Before getting pregnant and having children, I always thought I knew what kind of mom I would be. How my pregnancy and delivery would go. How smart and well behaved my kids would be. How clean I would keep my house. I may even have silently judged other moms, as if I knew anything about parenting. I was going to be the mom who kept it all together. #MomGoals.
Everything we see tells us that Moms are supposed to be the glue that holds everything together, rarely highlighting that Moms struggle too. Fast forward to the present and I realize how unrealistic and honestly unhealthy those expectations really are. I fall short daily and I have to be ok with that. Nothing has gone “as planned”:
My Birth Plan went out the window when both of my children were born via C-Section due to complications with my cervix.
After the second I was told having a third child is high risk for me - insert feelings of inadequacy...something that is supposed to be natural and my body is “made to do” is not so natural in my case. (Black maternal mortality rate is at an all time high might I add)

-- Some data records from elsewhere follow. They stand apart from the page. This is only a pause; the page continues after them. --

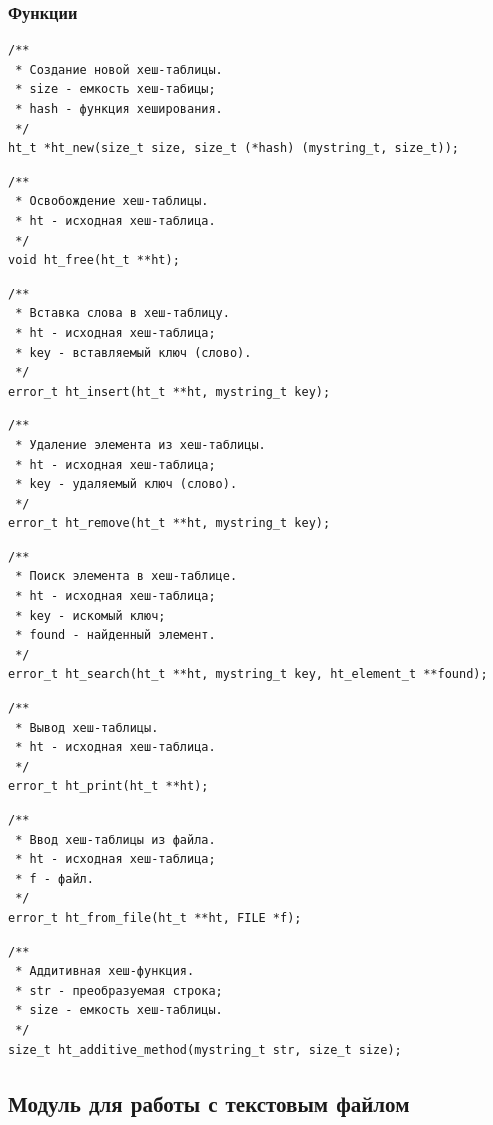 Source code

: \documentclass[a4paper,12pt]{extarticle}
\begin{document}
\subsubsection{Функции}

\begin{verbatim}
/**
 * Создание новой хеш-таблицы.
 * size - емкость хеш-табицы;
 * hash - функция хеширования.
 */
ht_t *ht_new(size_t size, size_t (*hash) (mystring_t, size_t));
\end{verbatim}

\begin{verbatim}
/**
 * Освобождение хеш-таблицы.
 * ht - исходная хеш-таблица.
 */
void ht_free(ht_t **ht);
\end{verbatim}

\begin{verbatim}
/**
 * Вставка слова в хеш-таблицу.
 * ht - исходная хеш-таблица;
 * key - вставляемый ключ (слово).
 */
error_t ht_insert(ht_t **ht, mystring_t key);
\end{verbatim}

\begin{verbatim}
/**
 * Удаление элемента из хеш-таблицы.
 * ht - исходная хеш-таблица;
 * key - удаляемый ключ (слово).
 */
error_t ht_remove(ht_t **ht, mystring_t key);
\end{verbatim}

\begin{verbatim}
/**
 * Поиск элемента в хеш-таблице.
 * ht - исходная хеш-таблица;
 * key - искомый ключ;
 * found - найденный элемент.
 */
error_t ht_search(ht_t **ht, mystring_t key, ht_element_t **found);
\end{verbatim}

\begin{verbatim}
/**
 * Вывод хеш-таблицы.
 * ht - исходная хеш-таблица.
 */
error_t ht_print(ht_t **ht);
\end{verbatim}

\begin{verbatim}
/**
 * Ввод хеш-таблицы из файла.
 * ht - исходная хеш-таблица;
 * f - файл.
 */
error_t ht_from_file(ht_t **ht, FILE *f);
\end{verbatim}

\begin{verbatim}
/**
 * Аддитивная хеш-функция.
 * str - преобразуемая строка;
 * size - емкость хеш-таблицы.
 */
size_t ht_additive_method(mystring_t str, size_t size);
\end{verbatim}


\subsection{Модуль для работы с текстовым файлом}
\end{document}

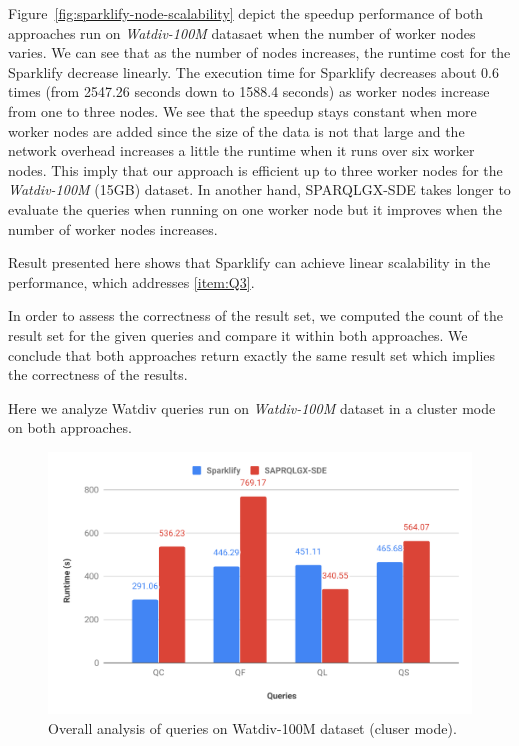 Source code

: Figure~\ref{fig:sparklify-node-scalability} depict the speedup performance of both approaches run on \textit{Watdiv-100M} datasaet when the number of worker nodes varies.
We can see that as the number of nodes increases, the runtime cost for the Sparklify decrease linearly.
The execution time for Sparklify decreases about 0.6 times (from 2547.26 seconds down to 1588.4 seconds) as worker nodes increase from one to three nodes.
We see that the speedup stays constant when more worker nodes are added since the size of the data is not that large and the network overhead increases a little the runtime when it runs over six worker nodes.
This imply that our approach is efficient up to three worker nodes for the \textit{Watdiv-100M} (15GB) dataset.
In another hand, SPARQLGX-SDE takes longer to evaluate the queries when running on one worker node but it improves when the number of worker nodes increases.

Result presented here shows that Sparklify can achieve linear scalability in the performance, which addresses \ref{item:Q3}.

In order to assess the correctness of the result set, we computed the count of the result set for the given queries and compare it within both approaches.
We conclude that both approaches return exactly the same result set which implies the correctness of the results.

Here we analyze Watdiv queries run on \textit{Watdiv-100M} dataset in a cluster mode on both approaches.

\begin{figure}
  \includegraphics[width=1.0\columnwidth]{images/6_scalable_rdf_querying/sparklify-overall-analysis.pdf}
    \caption{Overall analysis of queries on Watdiv-100M dataset (cluser mode).}
    \label{fig:sparklify-overall-analysis}
\end{figure}

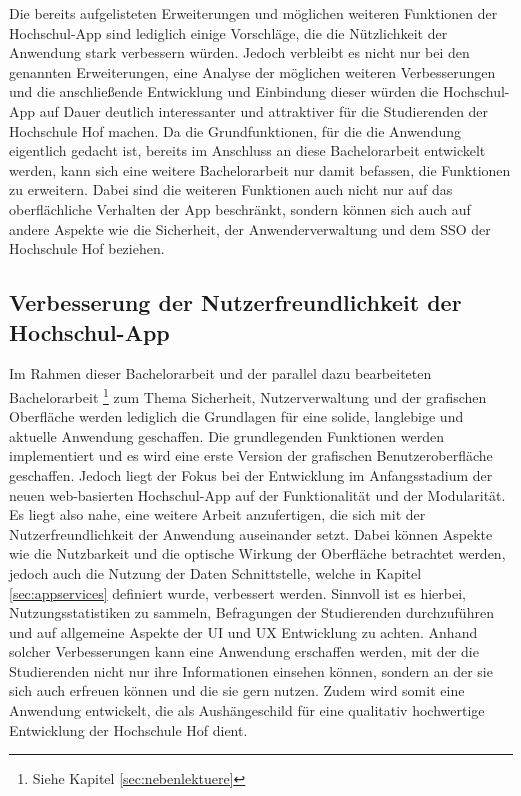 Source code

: Die bereits aufgelisteten Erweiterungen und möglichen weiteren Funktionen der Hoch\-schul-\ac{App} sind lediglich einige Vorschläge, die die Nützlichkeit der Anwendung stark verbessern würden. Jedoch verbleibt es nicht nur bei den genannten Erweiterungen, eine Analyse der möglichen weiteren Verbesserungen und die anschließende Entwicklung und Einbindung dieser würden die Hochschul-\ac{App} auf Dauer deutlich interessanter und attraktiver für die Studierenden der Hochschule Hof machen. Da die Grundfunktionen, für die die Anwendung eigentlich gedacht ist, bereits im Anschluss an diese Bachelorarbeit entwickelt werden, kann sich eine weitere Bachelorarbeit nur damit befassen, die Funktionen zu erweitern. Dabei sind die weiteren Funktionen auch nicht nur auf das oberflächliche Verhalten der \ac{App} beschränkt, sondern können sich auch auf andere Aspekte wie die Sicherheit, der Anwenderverwaltung und dem \ac{SSO} der Hochschule Hof beziehen. 

\subsection*{Verbesserung der Nutzerfreundlichkeit der Hochschul-\ac{App}}

Im Rahmen dieser Bachelorarbeit und der parallel dazu bearbeiteten Bachelorarbeit \footnote{Siehe Kapitel \ref{sec:nebenlektuere}} zum Thema Sicherheit, Nutzerverwaltung und der grafischen Oberfläche werden lediglich die Grundlagen für eine solide, langlebige und aktuelle Anwendung geschaffen. Die grundlegenden Funktionen werden implementiert und es wird eine erste Version der grafischen Benutzeroberfläche geschaffen. Jedoch liegt der Fokus bei der Entwicklung im Anfangsstadium der neuen web-basierten Hochschul-\ac{App} auf der Funktionalität und der Modularität. Es liegt also nahe, eine weitere Arbeit anzufertigen, die sich mit der Nutzerfreundlichkeit der Anwendung auseinander setzt. Dabei können Aspekte wie die Nutzbarkeit und die optische Wirkung der Oberfläche betrachtet werden, jedoch auch die Nutzung der Daten Schnittstelle, welche in Kapitel \ref{sec:appservices} definiert wurde, verbessert werden. Sinnvoll ist es hierbei, Nutzungsstatistiken zu sammeln, Befragungen der Studierenden durchzuführen und auf allgemeine Aspekte der \ac{UI} und \ac{UX} Entwicklung zu achten. Anhand solcher Verbesserungen kann eine Anwendung erschaffen werden, mit der die Studierenden nicht nur ihre Informationen einsehen können, sondern an der sie sich auch erfreuen können und die sie gern nutzen. Zudem wird somit eine Anwendung entwickelt, die als Aushängeschild für eine qualitativ hochwertige Entwicklung der Hochschule Hof dient.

Those snap back goals that I see everywhere are not my reality at all. That “just go to the gym or workout at home” advice people give me isn’t as realistic for me as it might be for others...insert feelings of body insecurity, intimacy issues and depression.
Postpartum depression is real. Something no one talks about when discussing having children. They only tell you about the joy, but not how to handle the other rollercoaster of emotions you may feel, which is why it’s natural instinct to hide/ignore them. Body insecurity, feeling unprepared/inadequate as a mom, extreme exhaustion, loss of self... And honestly it’s hard to be vulnerable and let those around me see that most days I’m holding on for dear life.
Not to be dramatic, but it gets real! Balancing life with children. It’s all a balancing act and it’s ok to not get it right all the time. I still struggle with being ok with that.
Here’s how I’m trying to do it:
Faith/Prayer/Fellowship - This is one that I believe is so important for myself. I stopped going to church for a while and I saw the difference! Since going back I feel like I’m coming out of a slump.
Talk About it - Very difficult for me. Not so much because I want to pretend like it doesn’t exist, but I am just so grateful for my husband/children that I feel guilty when I feel negatively about anything. I chose to be a wife/mom and it’s the best choice I have ever made. However, wanting/needing a break from parenting is NOT SELFISH! Feeling your feelings is nothing to be ashamed of.
Extend your village - It’s scary to leave your kids with anyone and finding a trusted babysitter has been a mountain I have yet to climb. Living in a different state than family and friends for us has meant our village is not close by. It also means breaks for “self care”, date nights or extended time without children are few and far between. My oldest is 3.5 and my family/close friends will tell you I rarely leave my kids unless it’s with family and even then I’m constantly checking in. A friend of mine offered recently to watch the boys so that I could get a date night with the husband. It went amazingly well and made me realize we NEED A BABYSITTER! even though it took me almost 4 years...We are here!
Don’t compare yourself to others - In a world full of imperfect people portraying a perfect image it’s easy to be hard on yourself. In reality everyone is fighting their own battles and coping with their own struggles. We are all just doing our best!
I had to stop taking some things personal, especially when it comes to being a mom. No one else can understand where I’m coming from, but that doesn’t mean they don’t have something to add to the conversation. Instead of expecting them to “get it” (they won’t ever get it completely because it’s my own feelings) I’m just thankful to have people who care enough to ask or listen in the first place.
Lastly I’m trying not to lose myself in the shuffle. The little things I enjoyed before I was a mom, I have to find a way to make more time for them. *Refer back to #3* Use your village to make it happen!